Il nous a appris que « c'est la raison qui a poussé l'actuelle APW, via la commission Pêche, environnement et agriculture, de voter récemment une aide de 300 millions de centimes en faveur de la filière pour l'acquisition d'un matériel adéquat ». Mais de la bouche des pêcheurs, les services de la DAL y seraient pour quelque chose dans les lenteurs rencontrées pour la concrétisation définitive de ladite aide.

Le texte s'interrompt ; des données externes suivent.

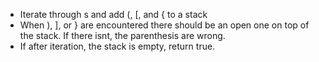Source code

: * Iterate through s and add (, [, and { to a stack
* When ), ], or } are encountered there should be an open one on top of the stack. If there isnt, the parenthesis are wrong.
* If after iteration, the stack is empty, return true.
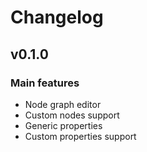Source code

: # Changelog

## v0.1.0
### Main features
- Node graph editor
- Custom nodes support
- Generic properties
- Custom properties support
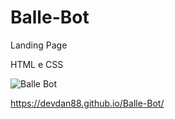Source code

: # Balle-Bot
Landing Page

HTML e CSS

![Balle Bot](https://user-images.githubusercontent.com/88831266/234009330-52a3d461-afa3-4aae-a28e-e0ca9595442b.png)


https://devdan88.github.io/Balle-Bot/
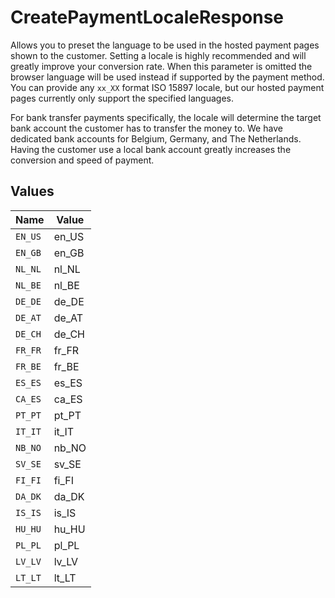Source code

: # CreatePaymentLocaleResponse

Allows you to preset the language to be used in the hosted payment pages shown to the customer. Setting a locale
is highly recommended and will greatly improve your conversion rate. When this parameter is omitted the browser
language will be used instead if supported by the payment method. You can provide any `xx_XX` format ISO 15897
locale, but our hosted payment pages currently only support the specified languages.

For bank transfer payments specifically, the locale will determine the target bank account the customer has to
transfer the money to. We have dedicated bank accounts for Belgium, Germany, and The Netherlands. Having the
customer use a local bank account greatly increases the conversion and speed of payment.


## Values

| Name    | Value   |
| ------- | ------- |
| `EN_US` | en_US   |
| `EN_GB` | en_GB   |
| `NL_NL` | nl_NL   |
| `NL_BE` | nl_BE   |
| `DE_DE` | de_DE   |
| `DE_AT` | de_AT   |
| `DE_CH` | de_CH   |
| `FR_FR` | fr_FR   |
| `FR_BE` | fr_BE   |
| `ES_ES` | es_ES   |
| `CA_ES` | ca_ES   |
| `PT_PT` | pt_PT   |
| `IT_IT` | it_IT   |
| `NB_NO` | nb_NO   |
| `SV_SE` | sv_SE   |
| `FI_FI` | fi_FI   |
| `DA_DK` | da_DK   |
| `IS_IS` | is_IS   |
| `HU_HU` | hu_HU   |
| `PL_PL` | pl_PL   |
| `LV_LV` | lv_LV   |
| `LT_LT` | lt_LT   |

L'absence de mécaniciens qualifiés dans ce domaine contraint tout le monde alors à la débrouille ! Les prévisions météorologiques tiennent une place prépondérante dans cette profession. Ils savent, en professionnels qu'ils sont, que la mer ne pardonne aucun amateurisme. « Aller au large sans consulter la météo c'est courir à sa perte ! », nous rétorquent-ils. Toutes les saisons sont prolifiques. Pour eux, la mer est généreuse ! La demande est particulièrement plus forte en été, on s'en doute de par le nombre d'estivants et vacanciers qui aiment bien déguster qui, un mérou, qui un pagre (accompagné d'un bon verre de rosé pour les amateurs de nos crus). Le reste de l'année, les pêcheurs « écoulent » leur marchandise aux restaurateurs locaux. Ceux de Zegzou occupent une place de choix, vu l'aspect pittoresque qu'offre ce lieu. Les pêcheurs arrivent à perpétuer ainsi donc ce métier, mais beaucoup ne comprennent pas l'attitude de la CNAS qui leur impose le même barème de cotisations que les propriétaires de chalutiers.

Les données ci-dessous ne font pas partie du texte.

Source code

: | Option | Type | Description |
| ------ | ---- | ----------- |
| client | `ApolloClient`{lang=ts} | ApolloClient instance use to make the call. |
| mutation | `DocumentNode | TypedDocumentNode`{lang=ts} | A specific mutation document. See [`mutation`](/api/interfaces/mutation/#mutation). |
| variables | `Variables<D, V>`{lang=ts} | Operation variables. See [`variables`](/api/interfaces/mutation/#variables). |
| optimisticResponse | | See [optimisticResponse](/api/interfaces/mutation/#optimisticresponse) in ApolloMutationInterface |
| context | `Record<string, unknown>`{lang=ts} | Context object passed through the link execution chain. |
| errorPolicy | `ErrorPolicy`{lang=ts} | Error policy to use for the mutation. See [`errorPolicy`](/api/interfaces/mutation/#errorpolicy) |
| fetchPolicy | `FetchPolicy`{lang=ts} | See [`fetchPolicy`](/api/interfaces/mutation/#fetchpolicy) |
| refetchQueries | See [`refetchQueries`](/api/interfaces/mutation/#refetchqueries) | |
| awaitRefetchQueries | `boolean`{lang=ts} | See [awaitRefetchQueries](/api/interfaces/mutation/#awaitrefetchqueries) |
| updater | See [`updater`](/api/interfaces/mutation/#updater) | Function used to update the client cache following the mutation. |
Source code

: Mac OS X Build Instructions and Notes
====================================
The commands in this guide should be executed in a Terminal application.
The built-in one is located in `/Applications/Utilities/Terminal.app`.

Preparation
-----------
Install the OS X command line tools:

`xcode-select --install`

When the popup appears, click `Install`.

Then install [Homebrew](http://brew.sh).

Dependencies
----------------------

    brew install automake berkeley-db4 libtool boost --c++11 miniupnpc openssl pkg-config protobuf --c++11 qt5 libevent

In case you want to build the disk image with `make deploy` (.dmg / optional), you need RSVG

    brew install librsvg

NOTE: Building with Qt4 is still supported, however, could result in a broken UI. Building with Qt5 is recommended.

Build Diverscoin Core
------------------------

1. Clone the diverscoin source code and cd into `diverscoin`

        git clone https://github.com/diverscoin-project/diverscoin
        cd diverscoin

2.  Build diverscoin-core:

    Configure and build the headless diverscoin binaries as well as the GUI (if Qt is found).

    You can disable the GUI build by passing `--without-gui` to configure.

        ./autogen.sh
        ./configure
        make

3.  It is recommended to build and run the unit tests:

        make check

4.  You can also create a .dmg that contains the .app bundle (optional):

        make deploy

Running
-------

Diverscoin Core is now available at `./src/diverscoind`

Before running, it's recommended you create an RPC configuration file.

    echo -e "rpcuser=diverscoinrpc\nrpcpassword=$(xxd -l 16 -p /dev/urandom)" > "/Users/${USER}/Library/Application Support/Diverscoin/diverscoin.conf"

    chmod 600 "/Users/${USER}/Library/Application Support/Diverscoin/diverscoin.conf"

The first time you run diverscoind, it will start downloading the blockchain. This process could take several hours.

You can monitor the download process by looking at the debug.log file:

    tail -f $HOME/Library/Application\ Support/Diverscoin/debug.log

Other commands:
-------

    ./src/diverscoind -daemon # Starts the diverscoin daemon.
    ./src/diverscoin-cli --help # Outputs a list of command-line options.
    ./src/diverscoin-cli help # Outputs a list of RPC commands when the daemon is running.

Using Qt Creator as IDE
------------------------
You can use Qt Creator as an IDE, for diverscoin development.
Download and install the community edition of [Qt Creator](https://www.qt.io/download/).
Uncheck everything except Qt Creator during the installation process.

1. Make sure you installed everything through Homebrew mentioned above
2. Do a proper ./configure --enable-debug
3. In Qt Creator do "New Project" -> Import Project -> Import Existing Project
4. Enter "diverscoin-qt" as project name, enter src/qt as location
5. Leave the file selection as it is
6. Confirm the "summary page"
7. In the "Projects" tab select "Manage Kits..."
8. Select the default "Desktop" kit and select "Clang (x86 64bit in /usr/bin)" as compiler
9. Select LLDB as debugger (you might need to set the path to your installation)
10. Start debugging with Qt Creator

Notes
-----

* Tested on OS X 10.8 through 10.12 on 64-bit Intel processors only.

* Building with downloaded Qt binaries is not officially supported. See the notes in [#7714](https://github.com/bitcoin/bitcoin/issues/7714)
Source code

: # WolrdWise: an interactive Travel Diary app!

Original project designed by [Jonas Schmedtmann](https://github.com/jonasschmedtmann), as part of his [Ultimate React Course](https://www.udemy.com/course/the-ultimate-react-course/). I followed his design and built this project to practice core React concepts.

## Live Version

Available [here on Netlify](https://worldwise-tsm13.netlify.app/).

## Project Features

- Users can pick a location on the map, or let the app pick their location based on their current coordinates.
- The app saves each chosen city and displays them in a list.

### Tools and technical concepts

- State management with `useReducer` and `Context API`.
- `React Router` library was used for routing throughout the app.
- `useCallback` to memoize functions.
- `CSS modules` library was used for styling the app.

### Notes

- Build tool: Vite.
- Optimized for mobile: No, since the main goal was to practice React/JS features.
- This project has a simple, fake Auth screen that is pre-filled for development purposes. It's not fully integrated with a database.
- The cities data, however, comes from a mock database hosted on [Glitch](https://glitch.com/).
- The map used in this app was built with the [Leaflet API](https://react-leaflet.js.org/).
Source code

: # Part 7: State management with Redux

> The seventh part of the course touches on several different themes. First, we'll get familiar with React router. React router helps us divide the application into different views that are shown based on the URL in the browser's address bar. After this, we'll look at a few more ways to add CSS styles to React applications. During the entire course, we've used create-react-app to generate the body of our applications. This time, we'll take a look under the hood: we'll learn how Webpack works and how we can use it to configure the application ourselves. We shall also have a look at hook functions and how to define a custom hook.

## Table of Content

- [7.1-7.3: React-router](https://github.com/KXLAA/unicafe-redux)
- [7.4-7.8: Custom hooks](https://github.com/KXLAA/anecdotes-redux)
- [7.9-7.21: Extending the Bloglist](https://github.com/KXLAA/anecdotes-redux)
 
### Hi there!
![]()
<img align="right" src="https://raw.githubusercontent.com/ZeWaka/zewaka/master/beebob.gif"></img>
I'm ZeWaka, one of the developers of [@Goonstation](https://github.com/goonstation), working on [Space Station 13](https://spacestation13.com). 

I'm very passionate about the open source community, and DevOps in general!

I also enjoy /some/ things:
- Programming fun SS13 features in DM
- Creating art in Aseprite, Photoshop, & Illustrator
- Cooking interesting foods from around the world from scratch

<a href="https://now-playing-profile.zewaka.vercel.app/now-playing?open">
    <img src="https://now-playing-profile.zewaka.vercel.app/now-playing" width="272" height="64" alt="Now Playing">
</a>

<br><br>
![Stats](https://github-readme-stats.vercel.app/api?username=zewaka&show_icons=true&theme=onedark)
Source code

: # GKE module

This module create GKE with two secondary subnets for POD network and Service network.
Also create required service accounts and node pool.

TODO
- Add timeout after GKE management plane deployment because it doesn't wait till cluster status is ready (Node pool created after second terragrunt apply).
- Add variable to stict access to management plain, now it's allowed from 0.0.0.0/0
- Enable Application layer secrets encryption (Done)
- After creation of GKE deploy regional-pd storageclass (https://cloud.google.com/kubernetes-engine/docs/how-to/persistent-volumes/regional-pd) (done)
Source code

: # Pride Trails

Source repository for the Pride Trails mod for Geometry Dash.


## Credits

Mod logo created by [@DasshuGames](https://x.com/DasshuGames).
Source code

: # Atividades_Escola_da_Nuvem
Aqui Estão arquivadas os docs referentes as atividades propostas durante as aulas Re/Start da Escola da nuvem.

Ils nous ont fait savoir que plusieurs marins seraient endettés envers cet organisme qui leur refuse tout échéancier. Pourtant, preuve à l'appui, la loi 08/08 du 23/02/2008 publié au N°11 du Journal Officiel est claire. Celle-ci stipule, notamment dans son article 87, l'accord d'un échéancier de payement de 3 ans aux marins endettés, sans majoration. Avant de quitter nos pêcheurs, ils n'ont pas omis de dénoncer les atteintes perpétuelles à la côte. L'exemple de la pollution effrénée du cap Tadles ne doit pas occulter les autres, toutes aussi dévastatrices.
Le non-traitement des eaux usées déversées dans la mer a des répercussions irrémédiables pour la faune et flore marines. « C'est sérieux ! », se plaignent-ils. Ils affirment que plusieurs espèces ont soit quitté nos rivages, soit ont disparu complètement. N'oublions pas les stations de lavage qui ajoutent leur lot de destruction. Dans les filets on y « collecte » des sachets noirs, des pots de yaourt ! C'est dire l'ampleur du fait accompli. Même les chalutiers ne respectent pas les limites autorisées. Conséquence : des zones de reproduction sont « rayées » pour de bon des côtes ! Mais à qui profite « ces crimes » contre la mer ? L'avenir saura répondre.